À la différence de sa sœur, elle ne fut jamais mariée, ni même fiancée.
Cette sœur – la seule des filles du roi à se marier - deviendra la célèbre Madame Infante . Mme Henriette est connue pour un roman d’amour malheureux : elle conçut un vif chagrin lorsque son père lui interdira d’épouser son cousin. On attribuera sa fin prématurée à la grande peine qui suivra ce refus royal...
Madame à la Cour:
Louis XV fut, dit-on , “ charmé de son œuvre ” montrant seul une joie énorme dans la déception général de la Cour, qui espérait un Dauphin. Il était deux fois père à 17 ans en dix minutes d’intervalle.
La naissance de jumelles était chose fort rare dans la famille de Bourbon.
La première née reçut le nom de Madame ou de Madame Première - comme l’exigeait l’usage de la Cour.
Henriette, née en deuxième, prit le nom de Madame Seconde.
Elle passera sa petite enfance sous l’autorité de la “ gouvernante des Enfants de France ” au château de Versailles, avec ses deux frères et toutes ses sœurs Mmes Adélaïde, Victoire, Sophie et Louise dans l’aile du midi et au château de Meudon, où les Enfants de France avaient coutume de passer la belle saison – maison jugée plus saine que Versailles.

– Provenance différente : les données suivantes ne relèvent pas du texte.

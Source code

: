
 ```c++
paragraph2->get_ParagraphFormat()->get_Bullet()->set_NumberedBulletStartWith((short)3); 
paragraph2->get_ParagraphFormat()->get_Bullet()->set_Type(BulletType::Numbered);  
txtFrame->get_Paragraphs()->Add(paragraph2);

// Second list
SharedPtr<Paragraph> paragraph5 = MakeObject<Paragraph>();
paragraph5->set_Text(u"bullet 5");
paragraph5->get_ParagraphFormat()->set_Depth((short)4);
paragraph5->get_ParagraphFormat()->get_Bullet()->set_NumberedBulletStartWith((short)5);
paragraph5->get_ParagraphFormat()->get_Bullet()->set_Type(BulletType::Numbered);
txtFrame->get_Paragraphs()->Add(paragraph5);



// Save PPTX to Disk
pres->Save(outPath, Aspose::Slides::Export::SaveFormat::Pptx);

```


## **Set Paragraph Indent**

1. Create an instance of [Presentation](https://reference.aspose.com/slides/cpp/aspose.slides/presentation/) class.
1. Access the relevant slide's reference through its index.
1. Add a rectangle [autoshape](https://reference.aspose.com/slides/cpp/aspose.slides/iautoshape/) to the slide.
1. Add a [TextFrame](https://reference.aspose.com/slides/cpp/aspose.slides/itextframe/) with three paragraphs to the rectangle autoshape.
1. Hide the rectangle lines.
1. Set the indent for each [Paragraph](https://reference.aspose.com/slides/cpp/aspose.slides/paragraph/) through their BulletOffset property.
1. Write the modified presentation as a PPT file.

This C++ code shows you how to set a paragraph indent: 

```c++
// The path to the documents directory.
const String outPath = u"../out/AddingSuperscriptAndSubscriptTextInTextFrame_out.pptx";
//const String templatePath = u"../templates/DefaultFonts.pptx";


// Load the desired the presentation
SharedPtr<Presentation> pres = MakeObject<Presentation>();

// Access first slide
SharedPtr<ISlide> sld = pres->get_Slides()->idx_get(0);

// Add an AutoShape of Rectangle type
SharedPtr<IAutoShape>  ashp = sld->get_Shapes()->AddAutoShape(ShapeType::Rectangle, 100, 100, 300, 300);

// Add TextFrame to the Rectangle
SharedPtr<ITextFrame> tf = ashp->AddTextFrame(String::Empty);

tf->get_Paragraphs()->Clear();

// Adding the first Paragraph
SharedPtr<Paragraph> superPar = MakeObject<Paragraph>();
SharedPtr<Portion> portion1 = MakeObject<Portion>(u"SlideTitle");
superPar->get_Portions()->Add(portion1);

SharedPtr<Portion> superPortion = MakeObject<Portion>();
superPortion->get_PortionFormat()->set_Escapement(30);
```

Elle fut soumise, dés son plus jeune âge, à l’étiquette, qui gérait la vie quotidienne des princes.
Elle sera baptisée le 27 août 1737, avec ses sœurs
Henriette échappa à l’exil forcé de ses sœurs cadettes au couvent de Frontevrault en Anjou imposé par le Cardinal Fleury et restera à Versailles avec sa première sœur cadette, Madame Adélaïde – le seule qui osa – par un caractère affirmé – contrecarrer la décision du ministre et émouvoir son père le jour du départ fatidique.
Louis XV, en père affectueux, passait beaucoup de temps dans l’ appartement de ses filles, jouant et causant avec elles comme il le fera plus tard, dans ses appartements intérieurs où il invitera souvent ses filles à venir le rejoindre, notamment lors de certains de ses soupers.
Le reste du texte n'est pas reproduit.